第5話 非日常の訪れ
パードレから生徒を襲う人物がいる、という情報を受け取ったその日の放課後。授業を無事に終えたエースとミストは、購買で買ったアイスを片手に校内のベンチに2人並んで座ってのんびりしていた。
「いやぁ……今日も暑かったなぁ」
「まぁもうすぐ7月だしね。いやでも夏の近づきを実感するよ」
「分かる。みんな夏服だもんな……」
まだ6月の終わりだというのにすでにうだるような暑さを何日か経験しているという事実に、このままいくと今年の夏はいつもより暑くなりそうだなぁ、とややぐったりしながら考える2人。着ている黒系統の色の夏用シャツに汗のシミがべっとりとついていることからも、今の暑さを感じ取ることが出来る。
「夏は嫌いだ……。氷属性の燃費悪い……」
「確かに夏は溶けやすいもんね」
「お前はいいよなー、季節選ばないから」
「いや僕だって落ち葉の多い秋には風で落ち葉が舞い上がって苦労することがあるよ」
魔法はその効力を場所や自然条件に左右されてしまう、ということは、魔法を使用する上では必ず頭に入れておかなければならないことである。そして育成学校で魔法学習をする前にそれを叩きこまれるほどの基本的なことでもある。

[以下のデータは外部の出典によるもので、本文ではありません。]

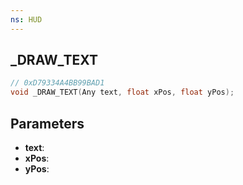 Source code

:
 ```yaml
---
ns: HUD
---
```

## _DRAW_TEXT

```c
// 0xD79334A4BB99BAD1
void _DRAW_TEXT(Any text, float xPos, float yPos);
```

## Parameters
* **text**:
* **xPos**:
* **yPos**:
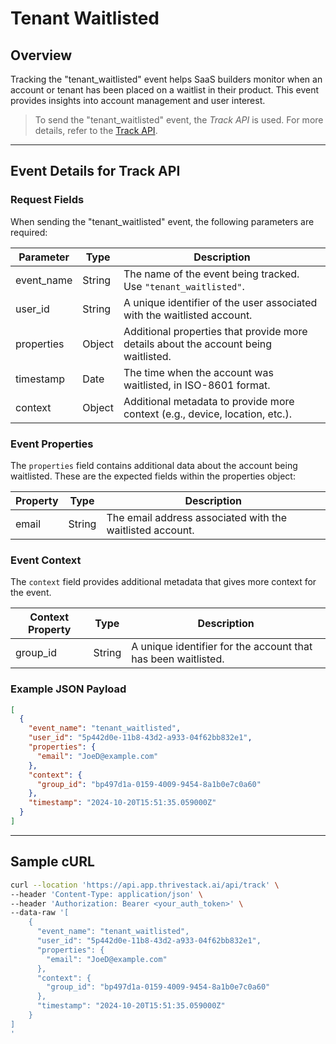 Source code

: # Tenant Waitlisted

## Overview

Tracking the "tenant_waitlisted" event helps SaaS builders monitor when an account or tenant has been placed on a waitlist in their product. This event provides insights into account management and user interest.

<!-- ![](/img/docs/events/tenant_waitlisted.png) -->

> To send the "tenant_waitlisted" event, the _Track API_ is used. For more details, refer to the [Track API](/getting-started/analyze/instrumentation/events/event-tracking).

<hr/>

## Event Details for Track API

### Request Fields

When sending the "tenant_waitlisted" event, the following parameters are required:

| Parameter   | Type   | Description                                                                                     |
|-------------|--------|-------------------------------------------------------------------------------------------------|
| event_name  | String | The name of the event being tracked. Use `"tenant_waitlisted"`.                                   |
| user_id     | String | A unique identifier of the user associated with the waitlisted account.                         |
| properties   | Object | Additional properties that provide more details about the account being waitlisted.             |
| timestamp   | Date   | The time when the account was waitlisted, in ISO-8601 format.                                  |
| context     | Object | Additional metadata to provide more context (e.g., device, location, etc.).                     |

### Event Properties

The `properties` field contains additional data about the account being waitlisted. These are the expected fields within the properties object:

| Property          | Type   | Description                                               |
|-------------------|--------|-----------------------------------------------------------|
| email             | String | The email address associated with the waitlisted account.  |

### Event Context

The `context` field provides additional metadata that gives more context for the event.

| Context Property   | Type   | Description                                                               |
|--------------------|--------|---------------------------------------------------------------------------|
| group_id           | String | A unique identifier for the account that has been waitlisted.             |

### Example JSON Payload

```json
[
  {
    "event_name": "tenant_waitlisted",
    "user_id": "5p442d0e-11b8-43d2-a933-04f62bb832e1",
    "properties": {
      "email": "JoeD@example.com"
    },
    "context": {
      "group_id": "bp497d1a-0159-4009-9454-8a1b0e7c0a60"
    },
    "timestamp": "2024-10-20T15:51:35.059000Z"
  }
]
```

<hr/>

##  Sample cURL

```bash
curl --location 'https://api.app.thrivestack.ai/api/track' \
--header 'Content-Type: application/json' \
--header 'Authorization: Bearer <your_auth_token>' \
--data-raw '[
    {
      "event_name": "tenant_waitlisted",
      "user_id": "5p442d0e-11b8-43d2-a933-04f62bb832e1",
      "properties": {
        "email": "JoeD@example.com"
      },
      "context": {
        "group_id": "bp497d1a-0159-4009-9454-8a1b0e7c0a60"
      },
      "timestamp": "2024-10-20T15:51:35.059000Z"
    }
]
'
```
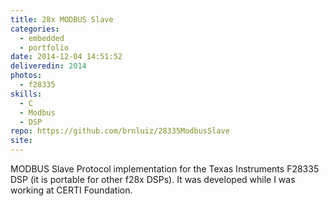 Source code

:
 ```yaml
---
title: 28x MODBUS Slave
categories:
  - embedded
  - portfolio
date: 2014-12-04 14:51:52
deliveredin: 2014
photos:
  - f28335
skills:
  - C
  - Modbus
  - DSP
repo: https://github.com/brnluiz/28335ModbusSlave
site: 
---
```

MODBUS Slave Protocol implementation for the Texas Instruments F28335 DSP (it is portable for other f28x DSPs). It was developed while I was working at CERTI Foundation.
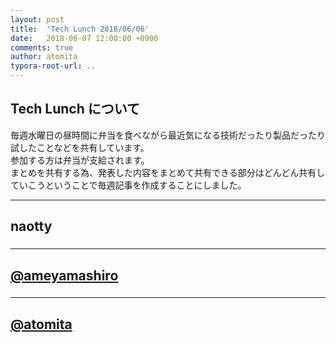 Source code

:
 ```yaml
---
layout: post
title:  'Tech Lunch 2018/06/06'
date:   2018-06-07 12:00:00 +0900
comments: true
author: atomita
typora-root-url: ..
---
```


## Tech Lunch について

毎週水曜日の昼時間に弁当を食べながら最近気になる技術だったり製品だったり試したことなどを共有しています。  
参加する方は弁当が支給されます。  
まとめを共有する為、発表した内容をまとめて共有できる部分はどんどん共有していこうということで毎週記事を作成することにしました。  

----

## naotty

### 



----

## [@ameyamashiro](https://github.com/ameyamashiro)

### 



----

## [@atomita](https://github.com/atomita)

### 
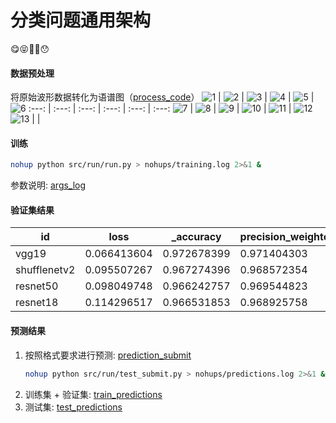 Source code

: # 分类问题通用架构
😋😝🥸🫠😯

#### 数据预处理
将原始波形数据转化为语谱图（[process_code](src/dataloader/preprocess.py)）
![1](figures/spectrogram/1.png) | ![2](figures/spectrogram/2.png) | ![3](figures/spectrogram/3.png) | ![4](figures/spectrogram/4.png) | ![5](figures/spectrogram/5.png) | ![6](figures/spectrogram/6.png)
:---: | :---: | :---: | :---: | :---: | :---:
![7](figures/spectrogram/7.png) | ![8](figures/spectrogram/8.png) | ![9](figures/spectrogram/9.png) | ![10](figures/spectrogram/10.png) | ![11](figures/spectrogram/11.png) | ![12](figures/spectrogram/12.png)
![13](figures/spectrogram/10.png) |  | 
#### 训练
```bash
nohup python src/run/run.py > nohups/training.log 2>&1 &
```
参数说明: [args_log](configs/get_args.py)

#### 验证集结果
| id           | loss        | _accuracy   | precision_weighted | precision_macro | precision_micro | recall_weighted | recall_macro | recall_micro | f1_weighted | f1_macro    | f1_micro    | _seed | criterion_name                | classifier_params_input_dim | classifier_params_dropout_rate | learning_rate_visual | learning_rate_other | weight_decay_visual | weight_decay_other | _batch_size |
|--------------|-------------|-------------|--------------------|-----------------|-----------------|-----------------|--------------|--------------|-------------|-------------|-------------|-------|-------------------------------|-----------------------------|--------------------------------|----------------------|---------------------|---------------------|--------------------|-------------|
| vgg19        | 0.066413604 | 0.972678399 | 0.971404303        | 0.958877132     | 0.970452447     | 0.970452447     | 0.954976741  | 0.970452447  | 0.970439361 | 0.956126703 | 0.970452447 | 1     | ASLSingleLabel | 25088                       | 0.1                            | 0.0001               | 0.007               | 0.004               | 0.002              | 256         |
| shufflenetv2 | 0.095507267 | 0.967274396 | 0.968572354        | 0.953265232     | 0.966874513     | 0.966874513     | 0.94848694   | 0.966874513  | 0.967098648 | 0.949349401 | 0.966874513 | 1     | ASLSingleLabel | 50176                       | 0.1                            | 0.0003               | 0.004               | 0.001               | 0.004              | 32          |
| resnet50     | 0.098049748 | 0.966242757 | 0.969544823        | 0.955430396     | 0.968546638     | 0.968546638     | 0.961476312  | 0.968546638  | 0.96858964  | 0.957352674 | 0.968546638 | 1     | ASLSingleLabel | 2048                        | 0.1                            | 0.0001               | 0.001               | 0.01                | 0.005              | 256         |
| resnet18     | 0.114296517 | 0.966531853 | 0.968925758        | 0.959056621     | 0.968185105     | 0.968185105     | 0.948541479  | 0.968185105  | 0.968102855 | 0.951582671 | 0.968185105 | 1     | ASLSingleLabel | 512                         | 0.1                            | 0.0001               | 0.003               | 0.004               | 0.003              | 256         |

#### 预测结果
1. 按照格式要求进行预测: [prediction_submit](src/run/test_submit.py)
    ```bash
    nohup python src/run/test_submit.py > nohups/predictions.log 2>&1 &
    ```
2. 训练集 + 验证集: [train_predictions](results/JHT/JHTModel/shufflenetv2_predictions_for_train_data.log)
3. 测试集: [test_predictions](results/JHT/JHTModel/shufflenetv2_predictions_for_test_data.log) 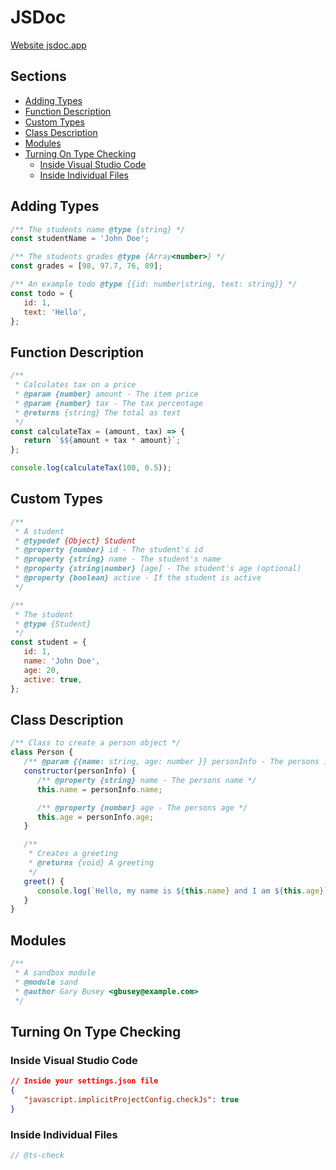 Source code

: # JSDoc <!-- omit in toc -->

[Website jsdoc.app](https://jsdoc.app/)

## Sections <!-- omit in toc -->

- [Adding Types](#adding-types)
- [Function Description](#function-description)
- [Custom Types](#custom-types)
- [Class Description](#class-description)
- [Modules](#modules)
- [Turning On Type Checking](#turning-on-type-checking)
  - [Inside Visual Studio Code](#inside-visual-studio-code)
  - [Inside Individual Files](#inside-individual-files)

## Adding Types

```javascript
/** The students name @type {string} */
const studentName = 'John Doe';

/** The students grades @type {Array<number>} */
const grades = [98, 97.7, 76, 89];

/** An example todo @type {{id: number|string, text: string}} */
const todo = {
   id: 1,
   text: 'Hello',
};
```

## Function Description

```javascript
/**
 * Calculates tax on a price
 * @param {number} amount - The item price
 * @param {number} tax - The tax percentage
 * @returns {string} The total as text
 */
const calculateTax = (amount, tax) => {
   return `$${amount + tax * amount}`;
};

console.log(calculateTax(100, 0.5));
```

## Custom Types

```javascript
/**
 * A student
 * @typedef {Object} Student
 * @property {number} id - The student's id
 * @property {string} name - The student's name
 * @property {string|number} [age] - The student's age (optional)
 * @property {boolean} active - If the student is active
 */

/**
 * The student
 * @type {Student}
 */
const student = {
   id: 1,
   name: 'John Doe',
   age: 20,
   active: true,
};
```

## Class Description

```javascript
/** Class to create a person object */
class Person {
   /** @param {{name: string, age: number }} personInfo - The persons information */
   constructor(personInfo) {
      /** @property {string} name - The persons name */
      this.name = personInfo.name;

      /** @property {number} age - The persons age */
      this.age = personInfo.age;
   }

   /**
    * Creates a greeting
    * @returns {void} A greeting
    */
   greet() {
      console.log(`Hello, my name is ${this.name} and I am ${this.age}`);
   }
}
```

## Modules

```javascript
/**
 * A sandbox module
 * @module sand
 * @author Gary Busey <gbusey@example.com>
 */
```

## Turning On Type Checking

### Inside Visual Studio Code

```json
// Inside your settings.json file
{
   "javascript.implicitProjectConfig.checkJs": true
}
```

### Inside Individual Files

```javascript
// @ts-check
``` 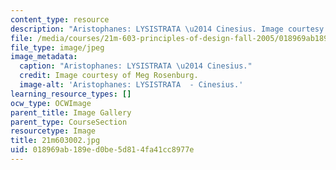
 ```yaml
---
content_type: resource
description: "Aristophanes: LYSISTRATA \u2014 Cinesius. Image courtesy of Meg Rosenburg."
file: /media/courses/21m-603-principles-of-design-fall-2005/018969ab189ed0be5d814fa41cc8977e_21m603002.jpg
file_type: image/jpeg
image_metadata:
  caption: "Aristophanes: LYSISTRATA \u2014 Cinesius."
  credit: Image courtesy of Meg Rosenburg.
  image-alt: 'Aristophanes: LYSISTRATA  - Cinesius.'
learning_resource_types: []
ocw_type: OCWImage
parent_title: Image Gallery
parent_type: CourseSection
resourcetype: Image
title: 21m603002.jpg
uid: 018969ab-189e-d0be-5d81-4fa41cc8977e
---
```

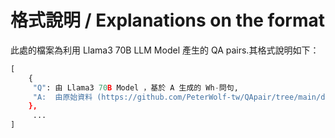 # 格式說明 / Explanations on the format

此處的檔案為利用 Llama3 70B LLM Model 產生的 QA pairs.其格式說明如下：

```python
[
    {
     "Q": 由 Llama3 70B Model ，基於 A 生成的 Wh-問句,
     "A:  由原始資料 (https://github.com/PeterWolf-tw/QApair/tree/main/data) 經前處理後產生的直述句。
    },
     ...
]
```
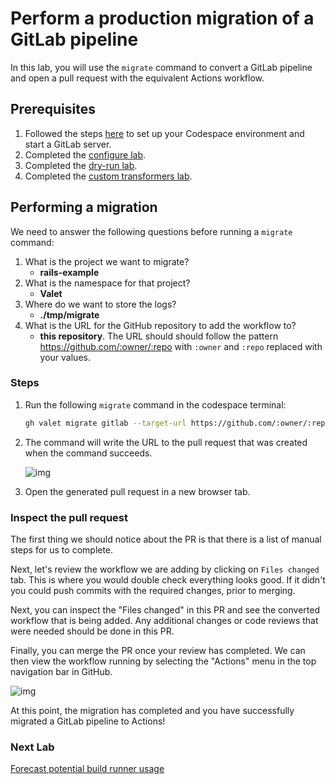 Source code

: # Perform a production migration of a GitLab pipeline

In this lab, you will use the `migrate` command to convert a GitLab pipeline and open a pull request with the equivalent Actions workflow.

## Prerequisites

1. Followed the steps [here](./readme.md#configure-your-codespace) to set up your Codespace environment and start a GitLab server.
2. Completed the [configure lab](./1-configure-lab.md#configuring-credentials).
3. Completed the [dry-run lab](./3-dry-run.md).
4. Completed the [custom transformers lab](./4-custom-transformers.md).

## Performing a migration

We need to answer the following questions before running a `migrate` command:

1. What is the project we want to migrate?
    - __rails-example__
2. What is the namespace for that project?
    - __Valet__
3. Where do we want to store the logs?
    - __./tmp/migrate__
4. What is the URL for the GitHub repository to add the workflow to?
    - __this repository__. The URL should should follow the pattern <https://github.com/:owner/:repo> with `:owner` and `:repo` replaced with your values.

### Steps

1. Run the following `migrate` command in the codespace terminal:

    ```bash
    gh valet migrate gitlab --target-url https://github.com/:owner/:repo --output-dir ./tmp/migrate --namespace valet --project rails-example
    ```

2. The command will write the URL to the pull request that was created when the command succeeds.

    ![img](https://user-images.githubusercontent.com/18723510/184953133-9bafd9a1-c3f0-40b3-8414-f23cea698c8e.png)

3. Open the generated pull request in a new browser tab.

### Inspect the pull request

The first thing we should notice about the PR is that there is a list of manual steps for us to complete.

Next, let's review the workflow we are adding by clicking on `Files changed` tab. This is where you would double check everything looks good. If it didn't you could push commits with the required changes, prior to merging.

Next, you can inspect the "Files changed" in this PR and see the converted workflow that is being added. Any additional changes or code reviews that were needed should be done in this PR.

Finally, you can merge the PR once your review has completed. We can then view the workflow running by selecting the "Actions" menu in the top navigation bar in GitHub.
  
![img](https://user-images.githubusercontent.com/18723510/184960870-590b1a28-422f-4350-9ec0-0423bf7ad445.png)

At this point, the migration has completed and you have successfully migrated a GitLab pipeline to Actions!

### Next Lab

[Forecast potential build runner usage](6-forecast.md)
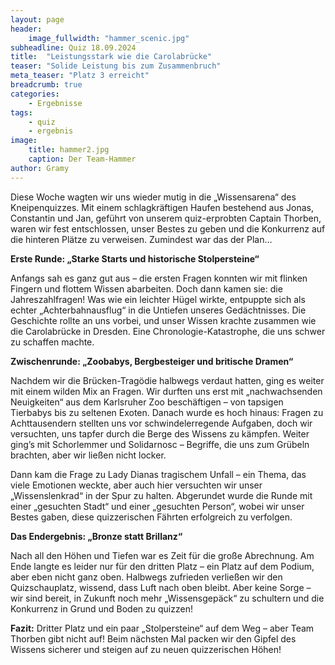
 ```yaml
---
layout: page
header:
    image_fullwidth: "hammer_scenic.jpg"
subheadline: Quiz 18.09.2024
title:  "Leistungsstark wie die Carolabrücke"
teaser: "Solide Leistung bis zum Zusammenbruch"
meta_teaser: "Platz 3 erreicht"
breadcrumb: true
categories:
    - Ergebnisse
tags:
    - quiz
    - ergebnis
image:
    title: hammer2.jpg
    caption: Der Team-Hammer
author: Gramy
---
```


Diese Woche wagten wir uns wieder mutig in die „Wissensarena“ des Kneipenquizzes. Mit einem schlagkräftigen Haufen bestehend aus Jonas, Constantin und Jan, geführt von unserem quiz-erprobten Captain Thorben, waren wir fest entschlossen, unser Bestes zu geben und die Konkurrenz auf die hinteren Plätze zu verweisen. Zumindest war das der Plan…

**Erste Runde: „Starke Starts und historische Stolpersteine“**

Anfangs sah es ganz gut aus – die ersten Fragen konnten wir mit flinken Fingern und flottem Wissen abarbeiten. Doch dann kamen sie: die Jahreszahlfragen! Was wie ein leichter Hügel wirkte, entpuppte sich als echter „Achterbahnausflug“ in die Untiefen unseres Gedächtnisses. Die Geschichte rollte an uns vorbei, und unser Wissen krachte zusammen wie die Carolabrücke in Dresden. Eine Chronologie-Katastrophe, die uns schwer zu schaffen machte.

**Zwischenrunde: „Zoobabys, Bergbesteiger und britische Dramen“**

Nachdem wir die Brücken-Tragödie halbwegs verdaut hatten, ging es weiter mit einem wilden Mix an Fragen. Wir durften uns erst mit „nachwachsenden Neuigkeiten“ aus dem Karlsruher Zoo beschäftigen – von tapsigen Tierbabys bis zu seltenen Exoten. Danach wurde es hoch hinaus: Fragen zu Achttausendern stellten uns vor schwindelerregende Aufgaben, doch wir versuchten, uns tapfer durch die Berge des Wissens zu kämpfen. Weiter ging’s mit Schorlemmer und Solidarnosc – Begriffe, die uns zum Grübeln brachten, aber wir ließen nicht locker.

Dann kam die Frage zu Lady Dianas tragischem Unfall – ein Thema, das viele Emotionen weckte, aber auch hier versuchten wir unser „Wissenslenkrad“ in der Spur zu halten. Abgerundet wurde die Runde mit einer „gesuchten Stadt“ und einer „gesuchten Person“, wobei wir unser Bestes gaben, diese quizzerischen Fährten erfolgreich zu verfolgen.

**Das Endergebnis: „Bronze statt Brillanz“**

Nach all den Höhen und Tiefen war es Zeit für die große Abrechnung. Am Ende langte es leider nur für den dritten Platz – ein Platz auf dem Podium, aber eben nicht ganz oben. Halbwegs zufrieden verließen wir den Quizschauplatz, wissend, dass Luft nach oben bleibt. Aber keine Sorge – wir sind bereit, in Zukunft noch mehr „Wissensgepäck“ zu schultern und die Konkurrenz in Grund und Boden zu quizzen!


**Fazit:** Dritter Platz und ein paar „Stolpersteine“ auf dem Weg – aber Team Thorben gibt nicht auf! Beim nächsten Mal packen wir den Gipfel des Wissens sicherer und steigen auf zu neuen quizzerischen Höhen! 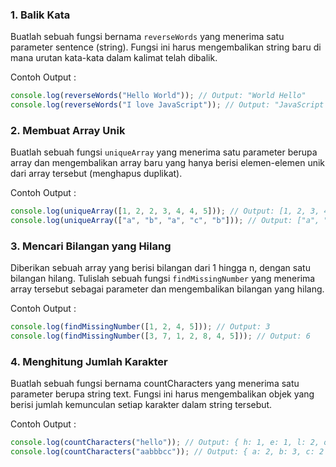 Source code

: ### 1. Balik Kata

Buatlah sebuah fungsi bernama `reverseWords` yang menerima satu parameter sentence (string). Fungsi ini harus mengembalikan string baru di mana urutan kata-kata dalam kalimat telah dibalik.

Contoh Output :

```js
console.log(reverseWords("Hello World")); // Output: "World Hello"
console.log(reverseWords("I love JavaScript")); // Output: "JavaScript love I"
```

### 2. Membuat Array Unik

Buatlah sebuah fungsi `uniqueArray` yang menerima satu parameter berupa array dan mengembalikan array baru yang hanya berisi elemen-elemen unik dari array tersebut (menghapus duplikat).

Contoh Output :

```js
console.log(uniqueArray([1, 2, 2, 3, 4, 4, 5])); // Output: [1, 2, 3, 4, 5]
console.log(uniqueArray(["a", "b", "a", "c", "b"])); // Output: ["a", "b", "c"]
```

### 3. Mencari Bilangan yang Hilang

Diberikan sebuah array yang berisi bilangan dari 1 hingga n, dengan satu bilangan hilang. Tulislah sebuah fungsi `findMissingNumber` yang menerima array tersebut sebagai parameter dan mengembalikan bilangan yang hilang.

Contoh Output :

```js
console.log(findMissingNumber([1, 2, 4, 5])); // Output: 3
console.log(findMissingNumber([3, 7, 1, 2, 8, 4, 5])); // Output: 6
```

### 4. Menghitung Jumlah Karakter

Buatlah sebuah fungsi bernama countCharacters yang menerima satu parameter berupa string text. Fungsi ini harus mengembalikan objek yang berisi jumlah kemunculan setiap karakter dalam string tersebut.

Contoh Output :

```js
console.log(countCharacters("hello")); // Output: { h: 1, e: 1, l: 2, o: 1 }
console.log(countCharacters("aabbbcc")); // Output: { a: 2, b: 3, c: 2 }
```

例えば、エースの使用する氷属性魔法。気温の低い冬や寒い地域で使えば魔法による盾などの造形物がいつもより壊れにくくなるが、暑い地域や気温の高い夏に使うと脆くなり壊れやすくなる。
ミストの使う風属性魔法は季節や温度に関する制約はないものの、使用場所によっては砂塵や落ち葉が舞い上がって視界が悪くなったり、周囲のものを吹き飛ばしたりしてしまうことがある。それを逆手にとって目くらましとして使うことも可能ではあるが、あまり好まれる方法ではない。
今は初夏の時期なので、エースにとって少々辛い季節ではある。
そしてそれとは別に、思春期真っ只中の男子生徒という点においても、ある意味辛い時期でもある。
「話変えるし、こういうこと言うと変態にしか聞こえないけどさ、最近スプリンコートさんとプラントリナさんの半袖姿が目に劇薬なんだよなー……」
「確かに変態的思考だけども同意するよ。目のやり場に困り始めてきた」
「まぁ俺らもう17だしな。立派に大人の階段上り始めてるわけだし、そうなってもおかしくはないけども……」
──それでもやっぱり目に劇薬だなー
エースがそう思ってしまうのは、ひとえに4人の付き合いが長いからである。
いつもの4人が出会ったのは中等部時代で、入りたての頃にエースとフローラが同じクラスということでつながりが出来たのがきっかけだった。最初はエースとフローラだけだったものが、エース繋がりでミスト、フローラ繋がりでセレシアが入って来て、エースとミストが双子だとバレてしまった今でも、こうして良い関係を保っている。
それ故に、年月の経過はいつも集まるメンバーを見るとよく感じるのだ。特に、エースやミストから見たフローラとセレシアの姿の変化は著しかったように思う。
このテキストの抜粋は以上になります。